** Supplied data follows **

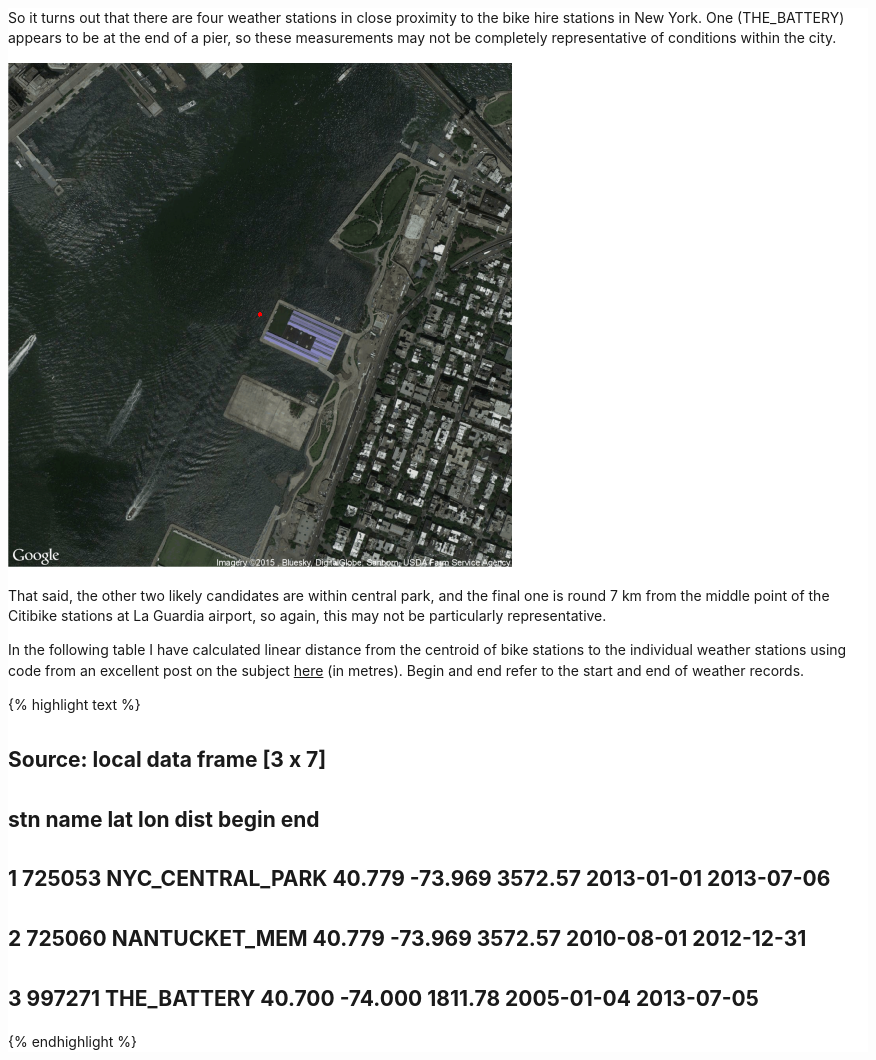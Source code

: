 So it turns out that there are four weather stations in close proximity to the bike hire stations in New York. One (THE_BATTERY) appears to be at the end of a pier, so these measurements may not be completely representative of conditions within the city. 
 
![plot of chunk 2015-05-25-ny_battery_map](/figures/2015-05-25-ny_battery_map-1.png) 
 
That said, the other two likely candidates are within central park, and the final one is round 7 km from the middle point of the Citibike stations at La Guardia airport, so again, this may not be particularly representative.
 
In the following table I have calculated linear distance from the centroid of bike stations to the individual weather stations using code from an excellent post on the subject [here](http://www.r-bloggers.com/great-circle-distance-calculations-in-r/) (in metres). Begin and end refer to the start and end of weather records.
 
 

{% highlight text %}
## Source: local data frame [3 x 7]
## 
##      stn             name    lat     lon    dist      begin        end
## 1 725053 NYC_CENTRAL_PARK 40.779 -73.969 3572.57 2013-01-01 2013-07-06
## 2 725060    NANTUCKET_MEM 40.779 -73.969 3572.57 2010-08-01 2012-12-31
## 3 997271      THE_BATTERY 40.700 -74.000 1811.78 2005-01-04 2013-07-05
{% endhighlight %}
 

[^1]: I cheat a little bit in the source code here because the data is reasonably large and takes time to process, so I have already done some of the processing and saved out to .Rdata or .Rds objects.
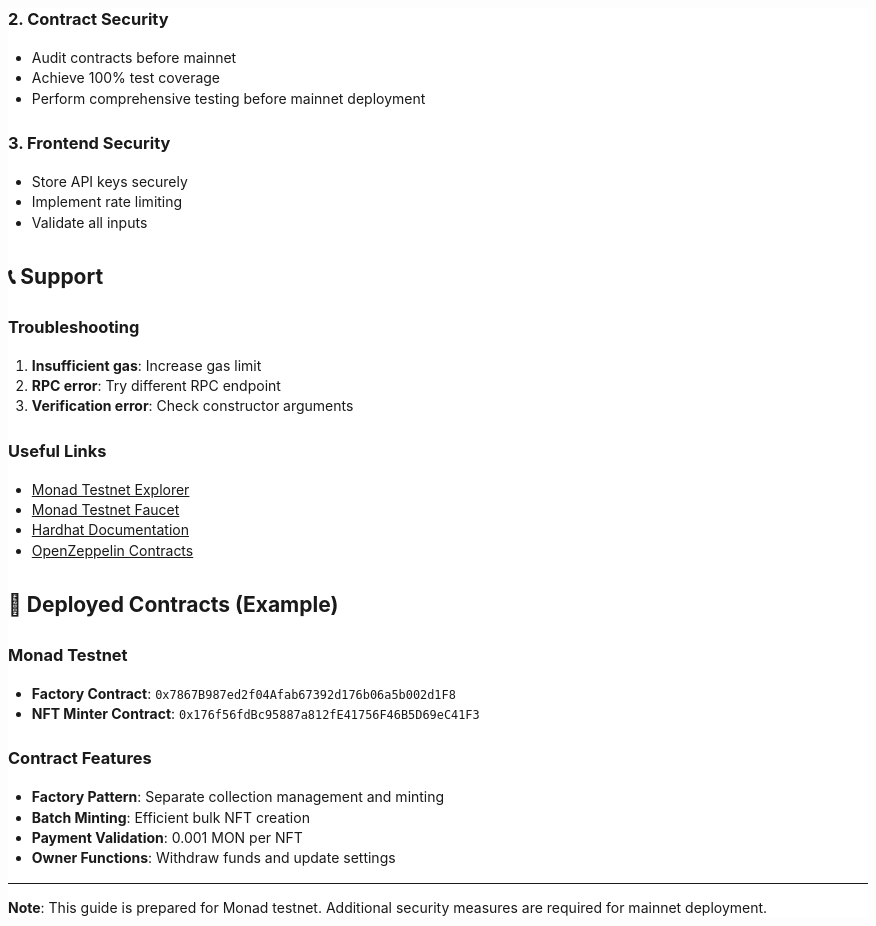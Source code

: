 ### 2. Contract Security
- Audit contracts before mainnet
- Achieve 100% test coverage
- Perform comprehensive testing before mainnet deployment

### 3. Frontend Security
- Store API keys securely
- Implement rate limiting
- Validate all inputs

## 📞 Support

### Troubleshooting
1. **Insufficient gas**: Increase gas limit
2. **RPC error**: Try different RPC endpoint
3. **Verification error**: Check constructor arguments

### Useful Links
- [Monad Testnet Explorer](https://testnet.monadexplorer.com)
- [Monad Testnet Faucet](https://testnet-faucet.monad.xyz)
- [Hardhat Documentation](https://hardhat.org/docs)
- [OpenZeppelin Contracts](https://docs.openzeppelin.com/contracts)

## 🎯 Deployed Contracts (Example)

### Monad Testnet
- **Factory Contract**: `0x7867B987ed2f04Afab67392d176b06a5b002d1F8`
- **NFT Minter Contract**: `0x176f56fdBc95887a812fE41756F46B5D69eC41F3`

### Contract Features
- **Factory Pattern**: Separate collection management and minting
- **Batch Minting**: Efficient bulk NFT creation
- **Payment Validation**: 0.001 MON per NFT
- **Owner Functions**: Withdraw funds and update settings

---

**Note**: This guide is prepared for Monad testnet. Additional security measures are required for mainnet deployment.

** End of Supplied data **

Problem to work on
From the material above, set down exactly the lines starting at the one with "2. Contract Security" and ending at the one with "### Troubleshooting", end lines included.

Response to the exercise
: ### 2. Contract Security
- Audit contracts before mainnet
- Achieve 100% test coverage
- Perform comprehensive testing before mainnet deployment

### 3. Frontend Security
- Store API keys securely
- Implement rate limiting
- Validate all inputs

## 📞 Support

### Troubleshooting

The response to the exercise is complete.